** Extracted records follows **

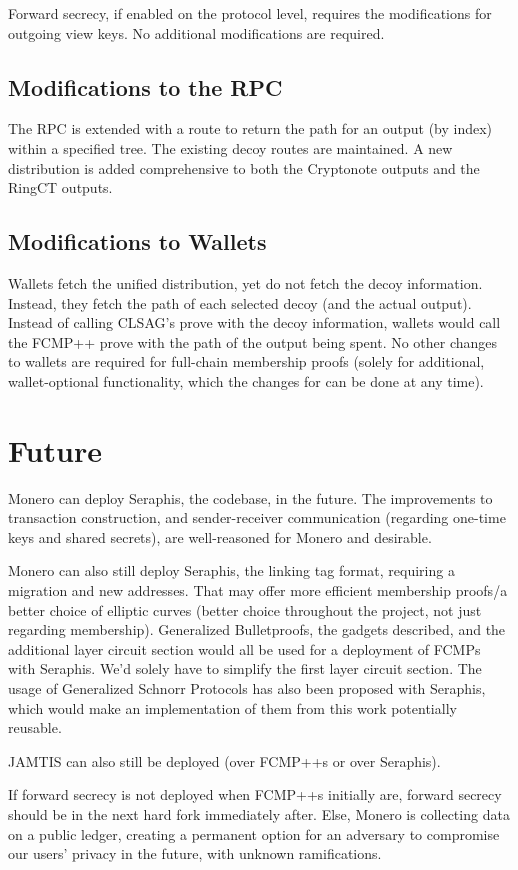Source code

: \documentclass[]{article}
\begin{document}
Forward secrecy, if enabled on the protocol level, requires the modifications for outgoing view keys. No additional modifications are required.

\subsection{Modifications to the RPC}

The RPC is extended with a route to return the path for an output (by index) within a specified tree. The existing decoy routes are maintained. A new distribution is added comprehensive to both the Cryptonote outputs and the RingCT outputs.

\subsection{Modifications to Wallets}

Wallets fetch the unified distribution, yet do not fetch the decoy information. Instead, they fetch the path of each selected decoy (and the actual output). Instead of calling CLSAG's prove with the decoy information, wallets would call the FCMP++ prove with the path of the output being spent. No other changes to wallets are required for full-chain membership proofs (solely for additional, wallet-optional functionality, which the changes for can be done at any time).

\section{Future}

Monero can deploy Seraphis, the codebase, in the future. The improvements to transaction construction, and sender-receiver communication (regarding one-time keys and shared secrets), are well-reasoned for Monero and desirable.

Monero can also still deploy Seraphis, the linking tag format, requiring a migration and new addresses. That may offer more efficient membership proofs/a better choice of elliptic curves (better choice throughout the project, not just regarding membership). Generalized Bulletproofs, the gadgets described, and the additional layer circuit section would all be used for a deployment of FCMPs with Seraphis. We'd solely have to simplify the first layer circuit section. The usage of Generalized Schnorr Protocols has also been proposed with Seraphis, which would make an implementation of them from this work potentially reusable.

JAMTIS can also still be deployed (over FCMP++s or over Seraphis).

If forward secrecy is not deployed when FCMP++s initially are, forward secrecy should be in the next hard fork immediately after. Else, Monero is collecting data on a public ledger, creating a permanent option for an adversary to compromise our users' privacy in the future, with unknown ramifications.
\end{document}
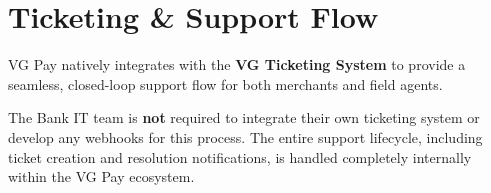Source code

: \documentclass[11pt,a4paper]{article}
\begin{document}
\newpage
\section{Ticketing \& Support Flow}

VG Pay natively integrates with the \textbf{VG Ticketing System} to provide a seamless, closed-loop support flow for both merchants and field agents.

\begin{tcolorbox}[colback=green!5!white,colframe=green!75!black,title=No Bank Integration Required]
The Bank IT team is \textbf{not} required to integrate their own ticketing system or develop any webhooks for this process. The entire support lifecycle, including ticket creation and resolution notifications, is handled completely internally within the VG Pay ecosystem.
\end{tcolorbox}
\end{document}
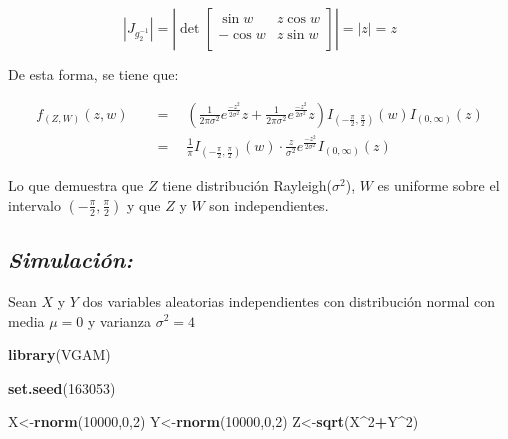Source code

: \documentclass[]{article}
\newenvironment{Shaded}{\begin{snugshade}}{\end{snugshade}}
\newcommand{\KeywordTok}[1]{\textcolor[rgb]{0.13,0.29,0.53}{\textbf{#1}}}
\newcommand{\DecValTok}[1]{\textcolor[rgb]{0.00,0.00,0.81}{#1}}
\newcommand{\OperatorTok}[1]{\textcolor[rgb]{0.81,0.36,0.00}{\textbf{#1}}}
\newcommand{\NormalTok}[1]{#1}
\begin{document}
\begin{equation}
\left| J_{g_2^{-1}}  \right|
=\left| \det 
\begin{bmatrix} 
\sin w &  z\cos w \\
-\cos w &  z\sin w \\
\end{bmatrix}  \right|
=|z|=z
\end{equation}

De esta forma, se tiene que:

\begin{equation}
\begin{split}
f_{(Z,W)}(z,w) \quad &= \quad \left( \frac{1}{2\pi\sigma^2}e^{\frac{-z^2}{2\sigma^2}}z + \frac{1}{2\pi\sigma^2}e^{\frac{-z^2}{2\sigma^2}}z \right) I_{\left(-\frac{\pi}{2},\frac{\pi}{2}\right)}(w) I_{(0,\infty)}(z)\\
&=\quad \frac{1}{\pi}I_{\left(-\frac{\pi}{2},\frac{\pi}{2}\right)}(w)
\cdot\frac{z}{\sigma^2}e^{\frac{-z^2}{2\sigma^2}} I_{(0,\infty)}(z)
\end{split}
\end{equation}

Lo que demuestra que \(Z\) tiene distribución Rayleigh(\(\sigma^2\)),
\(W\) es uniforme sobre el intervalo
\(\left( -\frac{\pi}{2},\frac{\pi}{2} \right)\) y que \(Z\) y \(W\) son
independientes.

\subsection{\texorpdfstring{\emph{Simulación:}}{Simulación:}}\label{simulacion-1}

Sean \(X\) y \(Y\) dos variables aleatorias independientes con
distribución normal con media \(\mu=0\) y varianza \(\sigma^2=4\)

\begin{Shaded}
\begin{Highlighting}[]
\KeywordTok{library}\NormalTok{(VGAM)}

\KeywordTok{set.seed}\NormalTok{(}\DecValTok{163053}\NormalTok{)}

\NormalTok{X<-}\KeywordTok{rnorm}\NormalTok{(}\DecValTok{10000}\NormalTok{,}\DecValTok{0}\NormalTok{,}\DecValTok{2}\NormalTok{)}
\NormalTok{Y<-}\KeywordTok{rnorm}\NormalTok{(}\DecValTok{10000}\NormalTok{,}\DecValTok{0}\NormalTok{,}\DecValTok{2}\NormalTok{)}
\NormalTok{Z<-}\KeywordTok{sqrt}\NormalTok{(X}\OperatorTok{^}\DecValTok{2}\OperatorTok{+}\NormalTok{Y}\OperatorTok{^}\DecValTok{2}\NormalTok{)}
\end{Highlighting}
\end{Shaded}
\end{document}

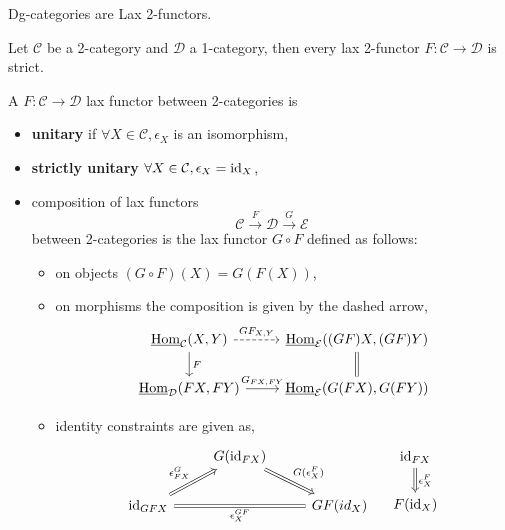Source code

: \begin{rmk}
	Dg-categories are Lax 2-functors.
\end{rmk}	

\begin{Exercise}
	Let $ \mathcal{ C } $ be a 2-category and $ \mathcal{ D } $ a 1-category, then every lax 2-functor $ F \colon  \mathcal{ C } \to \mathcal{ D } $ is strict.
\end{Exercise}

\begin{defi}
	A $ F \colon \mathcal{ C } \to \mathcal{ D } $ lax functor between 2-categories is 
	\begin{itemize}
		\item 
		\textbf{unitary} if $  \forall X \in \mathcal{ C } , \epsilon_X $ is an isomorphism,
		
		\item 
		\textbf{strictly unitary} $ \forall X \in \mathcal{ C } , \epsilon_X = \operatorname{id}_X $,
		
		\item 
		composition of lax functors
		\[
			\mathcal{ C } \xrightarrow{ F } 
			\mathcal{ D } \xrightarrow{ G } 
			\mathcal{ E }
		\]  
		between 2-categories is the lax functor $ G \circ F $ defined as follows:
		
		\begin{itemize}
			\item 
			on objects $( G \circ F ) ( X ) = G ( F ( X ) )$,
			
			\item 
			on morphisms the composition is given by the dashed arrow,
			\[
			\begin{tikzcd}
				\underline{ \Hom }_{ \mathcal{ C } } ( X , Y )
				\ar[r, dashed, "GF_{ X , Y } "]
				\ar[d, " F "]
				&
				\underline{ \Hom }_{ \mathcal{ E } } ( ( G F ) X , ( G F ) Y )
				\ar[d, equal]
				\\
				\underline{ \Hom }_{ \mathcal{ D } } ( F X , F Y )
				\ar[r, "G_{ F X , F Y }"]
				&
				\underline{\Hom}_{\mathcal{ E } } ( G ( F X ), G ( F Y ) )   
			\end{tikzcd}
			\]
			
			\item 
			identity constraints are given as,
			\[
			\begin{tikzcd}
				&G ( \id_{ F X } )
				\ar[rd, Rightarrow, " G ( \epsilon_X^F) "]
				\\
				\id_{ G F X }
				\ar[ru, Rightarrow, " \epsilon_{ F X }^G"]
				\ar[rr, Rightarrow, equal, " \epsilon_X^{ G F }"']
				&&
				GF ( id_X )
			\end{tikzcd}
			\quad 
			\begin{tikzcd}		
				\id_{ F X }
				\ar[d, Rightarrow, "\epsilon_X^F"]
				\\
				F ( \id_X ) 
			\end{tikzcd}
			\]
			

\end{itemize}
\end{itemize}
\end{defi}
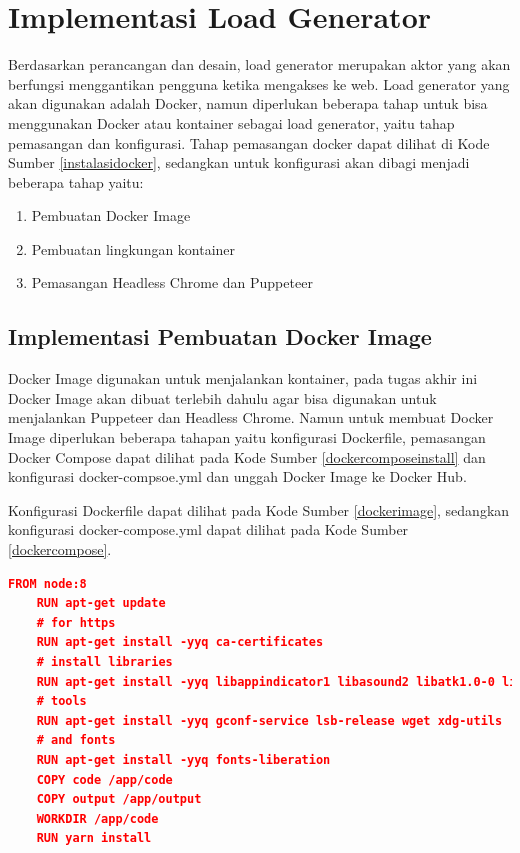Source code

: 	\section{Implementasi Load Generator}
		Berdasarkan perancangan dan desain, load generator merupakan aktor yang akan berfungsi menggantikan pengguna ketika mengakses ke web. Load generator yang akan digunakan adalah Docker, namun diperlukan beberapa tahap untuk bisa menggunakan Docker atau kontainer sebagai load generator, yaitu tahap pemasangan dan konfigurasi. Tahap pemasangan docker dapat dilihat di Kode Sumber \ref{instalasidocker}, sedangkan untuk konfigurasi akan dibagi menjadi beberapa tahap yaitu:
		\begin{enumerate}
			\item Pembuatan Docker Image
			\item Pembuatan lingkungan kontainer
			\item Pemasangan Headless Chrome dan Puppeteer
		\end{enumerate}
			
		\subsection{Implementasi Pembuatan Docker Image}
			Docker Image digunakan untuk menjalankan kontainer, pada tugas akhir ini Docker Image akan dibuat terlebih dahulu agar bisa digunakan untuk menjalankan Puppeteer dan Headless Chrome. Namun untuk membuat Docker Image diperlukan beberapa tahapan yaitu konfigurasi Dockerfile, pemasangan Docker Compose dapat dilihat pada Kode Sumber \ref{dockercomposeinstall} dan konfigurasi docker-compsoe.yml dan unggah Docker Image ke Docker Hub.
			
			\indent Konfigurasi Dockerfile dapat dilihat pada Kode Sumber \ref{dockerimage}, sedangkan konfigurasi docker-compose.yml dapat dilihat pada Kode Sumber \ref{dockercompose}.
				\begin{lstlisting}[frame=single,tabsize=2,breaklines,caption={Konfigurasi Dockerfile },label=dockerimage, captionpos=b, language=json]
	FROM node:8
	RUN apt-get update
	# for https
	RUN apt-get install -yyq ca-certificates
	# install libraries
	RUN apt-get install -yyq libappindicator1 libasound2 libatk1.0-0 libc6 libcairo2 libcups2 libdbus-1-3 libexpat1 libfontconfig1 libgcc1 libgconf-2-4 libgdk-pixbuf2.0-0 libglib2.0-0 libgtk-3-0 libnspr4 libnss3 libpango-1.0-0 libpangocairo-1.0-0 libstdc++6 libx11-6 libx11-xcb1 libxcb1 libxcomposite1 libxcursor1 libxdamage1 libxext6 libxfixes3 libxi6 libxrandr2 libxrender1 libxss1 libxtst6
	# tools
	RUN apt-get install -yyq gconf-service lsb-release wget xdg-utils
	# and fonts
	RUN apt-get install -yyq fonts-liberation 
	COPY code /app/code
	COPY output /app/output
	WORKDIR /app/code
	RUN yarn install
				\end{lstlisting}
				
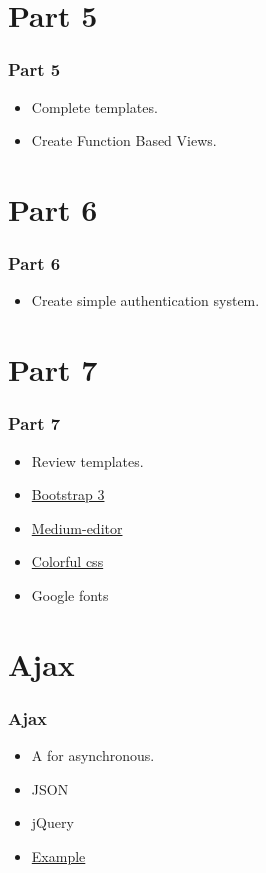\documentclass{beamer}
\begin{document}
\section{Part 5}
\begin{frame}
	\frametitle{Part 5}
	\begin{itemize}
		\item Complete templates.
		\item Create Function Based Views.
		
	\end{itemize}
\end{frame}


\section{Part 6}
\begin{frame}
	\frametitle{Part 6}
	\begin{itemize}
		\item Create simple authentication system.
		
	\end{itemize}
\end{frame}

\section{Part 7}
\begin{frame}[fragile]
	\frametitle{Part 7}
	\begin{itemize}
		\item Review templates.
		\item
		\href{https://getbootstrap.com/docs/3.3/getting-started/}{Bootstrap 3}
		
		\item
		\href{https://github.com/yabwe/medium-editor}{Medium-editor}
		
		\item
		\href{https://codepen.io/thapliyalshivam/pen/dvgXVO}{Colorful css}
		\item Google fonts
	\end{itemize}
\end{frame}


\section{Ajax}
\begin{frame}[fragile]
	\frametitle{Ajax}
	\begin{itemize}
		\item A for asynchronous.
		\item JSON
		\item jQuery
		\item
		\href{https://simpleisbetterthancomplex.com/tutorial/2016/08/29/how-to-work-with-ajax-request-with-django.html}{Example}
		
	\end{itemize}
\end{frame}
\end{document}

** End of Extracted records **

* [Work instruction] The lines wanted are those from the start of the material above through the line with "The RPC is extended", both included; print them exactly and skip any picture.

* [Solution below]
Source code

: \documentclass[]{article}
\begin{document}
Forward secrecy, if enabled on the protocol level, requires the modifications for outgoing view keys. No additional modifications are required.

\subsection{Modifications to the RPC}

The RPC is extended with a route to return the path for an output (by index) within a specified tree. The existing decoy routes are maintained. A new distribution is added comprehensive to both the Cryptonote outputs and the RingCT outputs.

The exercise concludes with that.